*** Opening of EXERCISE INPUTS ***

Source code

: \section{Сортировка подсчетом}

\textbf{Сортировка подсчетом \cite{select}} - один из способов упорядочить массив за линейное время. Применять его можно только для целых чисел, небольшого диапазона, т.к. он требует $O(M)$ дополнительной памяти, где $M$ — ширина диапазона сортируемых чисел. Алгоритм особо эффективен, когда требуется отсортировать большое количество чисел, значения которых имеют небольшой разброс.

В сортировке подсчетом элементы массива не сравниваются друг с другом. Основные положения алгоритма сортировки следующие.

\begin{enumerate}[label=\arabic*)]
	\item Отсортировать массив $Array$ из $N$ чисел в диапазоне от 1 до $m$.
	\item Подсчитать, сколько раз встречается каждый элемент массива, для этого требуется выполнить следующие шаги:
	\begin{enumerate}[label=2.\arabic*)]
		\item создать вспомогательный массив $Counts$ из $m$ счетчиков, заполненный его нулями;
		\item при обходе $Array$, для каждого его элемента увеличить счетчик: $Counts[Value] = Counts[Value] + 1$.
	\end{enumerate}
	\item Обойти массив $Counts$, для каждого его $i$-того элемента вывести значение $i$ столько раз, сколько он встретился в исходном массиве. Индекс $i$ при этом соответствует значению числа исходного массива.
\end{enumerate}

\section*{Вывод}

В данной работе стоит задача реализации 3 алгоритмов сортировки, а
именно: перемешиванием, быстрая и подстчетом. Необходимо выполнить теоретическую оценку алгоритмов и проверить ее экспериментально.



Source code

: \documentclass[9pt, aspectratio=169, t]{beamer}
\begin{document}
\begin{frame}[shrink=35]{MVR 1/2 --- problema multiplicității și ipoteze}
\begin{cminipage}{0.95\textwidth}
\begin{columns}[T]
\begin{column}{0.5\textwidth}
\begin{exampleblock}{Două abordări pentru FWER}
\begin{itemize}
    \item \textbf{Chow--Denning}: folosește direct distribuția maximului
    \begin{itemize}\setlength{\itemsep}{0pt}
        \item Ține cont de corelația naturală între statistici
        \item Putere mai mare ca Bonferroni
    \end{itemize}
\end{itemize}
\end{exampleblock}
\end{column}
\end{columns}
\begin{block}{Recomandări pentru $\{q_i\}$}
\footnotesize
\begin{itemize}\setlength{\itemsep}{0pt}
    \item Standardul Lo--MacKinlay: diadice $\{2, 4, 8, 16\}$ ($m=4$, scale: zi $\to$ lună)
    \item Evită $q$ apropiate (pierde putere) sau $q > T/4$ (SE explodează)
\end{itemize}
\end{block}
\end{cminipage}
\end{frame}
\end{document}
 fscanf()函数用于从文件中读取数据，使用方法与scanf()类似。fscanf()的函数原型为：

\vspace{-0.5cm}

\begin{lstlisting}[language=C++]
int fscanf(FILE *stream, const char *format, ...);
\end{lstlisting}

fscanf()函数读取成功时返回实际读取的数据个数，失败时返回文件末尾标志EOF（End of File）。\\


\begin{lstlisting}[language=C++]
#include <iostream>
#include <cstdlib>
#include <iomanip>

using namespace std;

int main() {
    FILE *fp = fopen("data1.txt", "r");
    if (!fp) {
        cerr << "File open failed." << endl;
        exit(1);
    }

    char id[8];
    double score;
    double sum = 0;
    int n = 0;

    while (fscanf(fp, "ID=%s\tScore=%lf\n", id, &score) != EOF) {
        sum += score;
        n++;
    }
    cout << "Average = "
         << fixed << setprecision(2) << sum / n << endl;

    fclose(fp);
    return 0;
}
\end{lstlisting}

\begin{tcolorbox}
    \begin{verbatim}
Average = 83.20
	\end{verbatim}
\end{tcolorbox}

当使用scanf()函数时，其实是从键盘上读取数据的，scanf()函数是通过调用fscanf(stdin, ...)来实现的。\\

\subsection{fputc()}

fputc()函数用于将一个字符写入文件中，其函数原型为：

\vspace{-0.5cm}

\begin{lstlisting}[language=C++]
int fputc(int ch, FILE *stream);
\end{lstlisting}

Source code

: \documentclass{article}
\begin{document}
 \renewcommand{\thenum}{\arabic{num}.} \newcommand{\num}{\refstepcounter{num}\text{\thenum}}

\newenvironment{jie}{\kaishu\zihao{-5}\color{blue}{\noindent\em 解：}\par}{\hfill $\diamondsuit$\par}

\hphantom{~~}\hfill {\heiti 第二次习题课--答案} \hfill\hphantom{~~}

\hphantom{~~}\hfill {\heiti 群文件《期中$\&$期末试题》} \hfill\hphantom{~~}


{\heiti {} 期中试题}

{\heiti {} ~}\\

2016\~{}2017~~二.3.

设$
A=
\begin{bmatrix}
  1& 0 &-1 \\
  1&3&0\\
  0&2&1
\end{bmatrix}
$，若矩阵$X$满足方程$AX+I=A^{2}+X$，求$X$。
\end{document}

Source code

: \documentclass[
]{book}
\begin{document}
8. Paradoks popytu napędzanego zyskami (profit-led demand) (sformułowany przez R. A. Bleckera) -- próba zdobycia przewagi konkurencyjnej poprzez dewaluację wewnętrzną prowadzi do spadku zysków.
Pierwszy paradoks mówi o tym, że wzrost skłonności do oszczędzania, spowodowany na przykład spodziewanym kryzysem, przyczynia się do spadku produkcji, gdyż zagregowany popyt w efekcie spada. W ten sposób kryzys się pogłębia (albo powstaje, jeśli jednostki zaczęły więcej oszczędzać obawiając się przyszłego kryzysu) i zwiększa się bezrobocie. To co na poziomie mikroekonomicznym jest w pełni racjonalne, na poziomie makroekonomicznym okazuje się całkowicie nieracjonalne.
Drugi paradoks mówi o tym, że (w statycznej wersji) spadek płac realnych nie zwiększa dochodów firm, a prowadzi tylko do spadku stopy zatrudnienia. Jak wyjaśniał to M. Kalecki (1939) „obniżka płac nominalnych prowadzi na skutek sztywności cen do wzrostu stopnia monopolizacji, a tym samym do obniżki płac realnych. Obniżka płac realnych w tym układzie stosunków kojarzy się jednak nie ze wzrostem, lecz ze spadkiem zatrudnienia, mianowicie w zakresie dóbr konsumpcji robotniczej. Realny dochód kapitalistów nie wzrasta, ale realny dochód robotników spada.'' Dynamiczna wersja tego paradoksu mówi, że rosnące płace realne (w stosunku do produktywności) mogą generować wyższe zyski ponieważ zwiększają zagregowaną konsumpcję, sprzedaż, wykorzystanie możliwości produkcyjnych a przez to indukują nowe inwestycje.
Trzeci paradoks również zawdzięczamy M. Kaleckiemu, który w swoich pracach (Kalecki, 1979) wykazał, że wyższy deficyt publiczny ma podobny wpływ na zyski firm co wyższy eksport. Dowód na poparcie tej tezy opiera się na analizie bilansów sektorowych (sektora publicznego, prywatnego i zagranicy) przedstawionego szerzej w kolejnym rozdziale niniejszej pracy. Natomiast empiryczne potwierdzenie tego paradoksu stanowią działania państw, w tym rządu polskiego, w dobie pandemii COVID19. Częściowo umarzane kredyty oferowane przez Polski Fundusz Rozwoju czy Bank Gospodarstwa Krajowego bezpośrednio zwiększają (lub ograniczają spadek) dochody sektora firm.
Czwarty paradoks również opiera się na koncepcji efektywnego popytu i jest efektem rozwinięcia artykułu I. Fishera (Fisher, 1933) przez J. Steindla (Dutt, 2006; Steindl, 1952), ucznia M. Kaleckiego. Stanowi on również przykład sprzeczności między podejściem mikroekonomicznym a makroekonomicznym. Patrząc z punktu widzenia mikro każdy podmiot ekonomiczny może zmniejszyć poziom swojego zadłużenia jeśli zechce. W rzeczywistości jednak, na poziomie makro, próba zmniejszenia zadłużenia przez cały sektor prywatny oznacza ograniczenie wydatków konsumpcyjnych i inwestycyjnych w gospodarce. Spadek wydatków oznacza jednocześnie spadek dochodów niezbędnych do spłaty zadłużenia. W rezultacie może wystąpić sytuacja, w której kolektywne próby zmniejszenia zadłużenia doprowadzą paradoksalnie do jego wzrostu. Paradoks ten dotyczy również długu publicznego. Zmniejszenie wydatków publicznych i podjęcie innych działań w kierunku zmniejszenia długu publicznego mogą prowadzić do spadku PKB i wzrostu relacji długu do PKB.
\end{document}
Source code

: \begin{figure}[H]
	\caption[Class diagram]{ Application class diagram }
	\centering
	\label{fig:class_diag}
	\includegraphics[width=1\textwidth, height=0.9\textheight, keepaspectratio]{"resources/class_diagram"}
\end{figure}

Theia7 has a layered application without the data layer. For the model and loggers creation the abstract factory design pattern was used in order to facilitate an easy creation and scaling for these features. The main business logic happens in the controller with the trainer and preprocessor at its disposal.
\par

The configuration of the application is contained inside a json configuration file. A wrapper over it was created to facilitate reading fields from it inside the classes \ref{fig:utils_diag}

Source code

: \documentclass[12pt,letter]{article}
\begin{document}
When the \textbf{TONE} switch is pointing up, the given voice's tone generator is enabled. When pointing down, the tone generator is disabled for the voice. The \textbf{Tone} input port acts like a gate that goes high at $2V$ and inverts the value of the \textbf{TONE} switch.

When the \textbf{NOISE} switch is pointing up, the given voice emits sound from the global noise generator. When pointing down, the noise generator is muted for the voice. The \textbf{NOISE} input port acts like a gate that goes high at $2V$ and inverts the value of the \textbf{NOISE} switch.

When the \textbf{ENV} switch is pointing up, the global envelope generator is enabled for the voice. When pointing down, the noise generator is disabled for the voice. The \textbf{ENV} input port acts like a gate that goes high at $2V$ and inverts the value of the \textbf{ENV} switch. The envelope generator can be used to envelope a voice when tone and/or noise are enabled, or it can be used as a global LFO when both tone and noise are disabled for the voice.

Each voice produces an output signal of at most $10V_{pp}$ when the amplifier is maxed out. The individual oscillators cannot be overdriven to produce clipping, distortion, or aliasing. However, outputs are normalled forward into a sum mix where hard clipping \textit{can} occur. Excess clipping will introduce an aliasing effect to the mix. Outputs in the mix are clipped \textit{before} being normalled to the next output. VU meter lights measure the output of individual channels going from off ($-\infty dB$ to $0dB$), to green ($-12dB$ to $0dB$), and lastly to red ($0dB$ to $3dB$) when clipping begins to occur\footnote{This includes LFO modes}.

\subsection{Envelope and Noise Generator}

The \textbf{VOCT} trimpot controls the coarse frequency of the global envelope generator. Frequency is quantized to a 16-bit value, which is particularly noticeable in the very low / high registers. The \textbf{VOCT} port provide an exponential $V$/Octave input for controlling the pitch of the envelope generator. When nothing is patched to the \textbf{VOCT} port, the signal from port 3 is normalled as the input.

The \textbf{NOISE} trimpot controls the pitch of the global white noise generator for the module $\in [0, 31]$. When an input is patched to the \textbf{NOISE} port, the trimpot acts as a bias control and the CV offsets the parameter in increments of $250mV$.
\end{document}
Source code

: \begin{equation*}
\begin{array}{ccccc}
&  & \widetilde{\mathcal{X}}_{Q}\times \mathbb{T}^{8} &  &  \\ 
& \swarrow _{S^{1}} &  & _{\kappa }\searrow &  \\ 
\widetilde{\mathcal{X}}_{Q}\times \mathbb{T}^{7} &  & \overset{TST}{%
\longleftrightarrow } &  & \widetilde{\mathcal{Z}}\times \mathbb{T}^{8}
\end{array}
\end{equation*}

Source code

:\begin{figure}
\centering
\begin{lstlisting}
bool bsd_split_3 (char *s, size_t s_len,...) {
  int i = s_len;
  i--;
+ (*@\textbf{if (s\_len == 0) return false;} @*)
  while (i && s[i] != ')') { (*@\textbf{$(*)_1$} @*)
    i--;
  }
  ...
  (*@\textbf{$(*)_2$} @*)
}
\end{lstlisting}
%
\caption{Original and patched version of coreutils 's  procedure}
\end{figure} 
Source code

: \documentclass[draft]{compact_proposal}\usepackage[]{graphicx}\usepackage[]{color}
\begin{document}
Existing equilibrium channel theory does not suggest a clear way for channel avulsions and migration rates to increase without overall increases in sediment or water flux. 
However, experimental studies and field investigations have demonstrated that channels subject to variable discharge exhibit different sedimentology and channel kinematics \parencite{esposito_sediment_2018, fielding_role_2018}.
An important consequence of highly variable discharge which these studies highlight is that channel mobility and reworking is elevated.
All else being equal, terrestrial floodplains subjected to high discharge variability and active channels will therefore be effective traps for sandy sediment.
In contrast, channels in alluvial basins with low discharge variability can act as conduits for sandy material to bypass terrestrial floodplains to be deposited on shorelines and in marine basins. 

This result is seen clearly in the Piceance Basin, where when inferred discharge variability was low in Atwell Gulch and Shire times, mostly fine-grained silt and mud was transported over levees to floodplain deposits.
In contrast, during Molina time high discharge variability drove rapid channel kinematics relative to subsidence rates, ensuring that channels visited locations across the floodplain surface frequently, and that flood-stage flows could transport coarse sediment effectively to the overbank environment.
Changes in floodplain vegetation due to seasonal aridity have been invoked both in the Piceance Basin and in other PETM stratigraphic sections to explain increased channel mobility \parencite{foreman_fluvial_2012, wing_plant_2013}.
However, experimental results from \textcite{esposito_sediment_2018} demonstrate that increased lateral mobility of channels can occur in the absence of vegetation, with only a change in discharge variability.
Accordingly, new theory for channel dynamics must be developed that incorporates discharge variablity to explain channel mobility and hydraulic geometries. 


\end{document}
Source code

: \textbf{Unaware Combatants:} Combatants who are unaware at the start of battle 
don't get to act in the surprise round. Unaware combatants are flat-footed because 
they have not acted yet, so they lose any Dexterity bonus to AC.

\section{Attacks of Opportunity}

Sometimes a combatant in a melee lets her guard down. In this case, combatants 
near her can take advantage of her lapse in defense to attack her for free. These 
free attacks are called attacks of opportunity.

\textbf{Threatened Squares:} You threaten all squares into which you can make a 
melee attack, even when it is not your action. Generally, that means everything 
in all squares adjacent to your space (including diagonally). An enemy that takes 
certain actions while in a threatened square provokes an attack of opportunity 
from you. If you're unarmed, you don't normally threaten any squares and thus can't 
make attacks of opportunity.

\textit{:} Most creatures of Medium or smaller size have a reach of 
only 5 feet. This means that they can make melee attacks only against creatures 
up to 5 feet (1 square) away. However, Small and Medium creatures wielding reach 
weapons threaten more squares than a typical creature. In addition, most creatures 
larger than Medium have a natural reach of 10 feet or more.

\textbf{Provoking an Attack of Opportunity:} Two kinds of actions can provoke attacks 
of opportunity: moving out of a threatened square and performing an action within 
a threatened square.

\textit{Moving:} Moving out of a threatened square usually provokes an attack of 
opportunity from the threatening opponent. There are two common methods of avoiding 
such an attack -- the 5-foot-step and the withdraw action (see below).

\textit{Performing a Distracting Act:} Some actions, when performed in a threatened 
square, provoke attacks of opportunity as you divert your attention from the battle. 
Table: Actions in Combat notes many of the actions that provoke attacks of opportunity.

*** Close of EXERCISE INPUTS ***

## PROBLEM STATEMENT
In the listing above, the lines from the one containing "In contrast, during" through the one containing "However, experimental results" must be set down exactly, with no other lines.

## RESPONSE BOX
In contrast, during Molina time high discharge variability drove rapid channel kinematics relative to subsidence rates, ensuring that channels visited locations across the floodplain surface frequently, and that flood-stage flows could transport coarse sediment effectively to the overbank environment.
Changes in floodplain vegetation due to seasonal aridity have been invoked both in the Piceance Basin and in other PETM stratigraphic sections to explain increased channel mobility \parencite{foreman_fluvial_2012, wing_plant_2013}.
However, experimental results from \textcite{esposito_sediment_2018} demonstrate that increased lateral mobility of channels can occur in the absence of vegetation, with only a change in discharge variability.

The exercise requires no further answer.